:: Given data ::
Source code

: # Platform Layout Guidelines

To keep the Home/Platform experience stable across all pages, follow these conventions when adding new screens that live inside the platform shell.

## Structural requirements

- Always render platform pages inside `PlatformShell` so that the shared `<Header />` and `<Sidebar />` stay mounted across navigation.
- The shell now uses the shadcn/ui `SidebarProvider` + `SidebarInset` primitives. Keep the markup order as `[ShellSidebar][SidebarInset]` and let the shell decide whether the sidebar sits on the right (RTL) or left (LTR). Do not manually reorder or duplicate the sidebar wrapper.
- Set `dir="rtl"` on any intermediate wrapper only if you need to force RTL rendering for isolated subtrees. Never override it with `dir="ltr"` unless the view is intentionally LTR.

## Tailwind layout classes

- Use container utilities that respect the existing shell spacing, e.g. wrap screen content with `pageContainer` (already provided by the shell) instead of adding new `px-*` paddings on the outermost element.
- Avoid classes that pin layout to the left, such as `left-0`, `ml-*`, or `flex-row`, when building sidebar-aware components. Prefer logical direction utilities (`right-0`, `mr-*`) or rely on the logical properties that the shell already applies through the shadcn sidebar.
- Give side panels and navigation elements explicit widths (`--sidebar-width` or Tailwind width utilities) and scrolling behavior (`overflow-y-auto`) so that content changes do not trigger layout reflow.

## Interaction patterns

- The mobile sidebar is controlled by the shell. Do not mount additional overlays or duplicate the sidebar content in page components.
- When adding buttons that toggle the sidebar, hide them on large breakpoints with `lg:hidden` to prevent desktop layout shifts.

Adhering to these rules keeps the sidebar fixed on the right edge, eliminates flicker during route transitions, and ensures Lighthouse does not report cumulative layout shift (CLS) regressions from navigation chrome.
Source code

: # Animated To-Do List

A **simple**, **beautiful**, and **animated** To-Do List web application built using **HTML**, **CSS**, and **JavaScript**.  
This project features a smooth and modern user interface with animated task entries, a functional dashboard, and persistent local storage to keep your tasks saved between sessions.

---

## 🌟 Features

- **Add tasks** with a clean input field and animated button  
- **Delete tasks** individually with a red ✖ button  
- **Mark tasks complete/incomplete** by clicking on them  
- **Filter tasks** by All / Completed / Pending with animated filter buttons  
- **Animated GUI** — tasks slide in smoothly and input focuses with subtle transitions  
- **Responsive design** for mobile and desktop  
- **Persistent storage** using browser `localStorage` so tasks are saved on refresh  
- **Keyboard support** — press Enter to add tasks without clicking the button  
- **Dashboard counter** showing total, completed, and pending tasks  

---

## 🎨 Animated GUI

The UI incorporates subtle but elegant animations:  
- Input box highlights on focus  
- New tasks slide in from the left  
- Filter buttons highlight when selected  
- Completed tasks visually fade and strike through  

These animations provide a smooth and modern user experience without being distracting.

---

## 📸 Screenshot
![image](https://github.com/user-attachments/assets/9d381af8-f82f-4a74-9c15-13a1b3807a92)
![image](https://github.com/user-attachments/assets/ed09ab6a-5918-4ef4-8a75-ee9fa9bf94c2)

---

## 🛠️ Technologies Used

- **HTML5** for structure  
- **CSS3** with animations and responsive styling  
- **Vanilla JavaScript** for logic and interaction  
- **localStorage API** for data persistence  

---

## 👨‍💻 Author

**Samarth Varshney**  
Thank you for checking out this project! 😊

:: Try it ::
Using the records above, write out exactly the lines between the one holding "## Interaction patterns" and the one holding "- New tasks slide in from the left", inclusive; leave everything else out.

:: Solution to the exercise ::
## Interaction patterns

- The mobile sidebar is controlled by the shell. Do not mount additional overlays or duplicate the sidebar content in page components.
- When adding buttons that toggle the sidebar, hide them on large breakpoints with `lg:hidden` to prevent desktop layout shifts.

Adhering to these rules keeps the sidebar fixed on the right edge, eliminates flicker during route transitions, and ensures Lighthouse does not report cumulative layout shift (CLS) regressions from navigation chrome.
Source code

: # Animated To-Do List

A **simple**, **beautiful**, and **animated** To-Do List web application built using **HTML**, **CSS**, and **JavaScript**.  
This project features a smooth and modern user interface with animated task entries, a functional dashboard, and persistent local storage to keep your tasks saved between sessions.

---

## 🌟 Features

- **Add tasks** with a clean input field and animated button  
- **Delete tasks** individually with a red ✖ button  
- **Mark tasks complete/incomplete** by clicking on them  
- **Filter tasks** by All / Completed / Pending with animated filter buttons  
- **Animated GUI** — tasks slide in smoothly and input focuses with subtle transitions  
- **Responsive design** for mobile and desktop  
- **Persistent storage** using browser `localStorage` so tasks are saved on refresh  
- **Keyboard support** — press Enter to add tasks without clicking the button  
- **Dashboard counter** showing total, completed, and pending tasks  

---

## 🎨 Animated GUI

The UI incorporates subtle but elegant animations:  
- Input box highlights on focus  
- New tasks slide in from the left  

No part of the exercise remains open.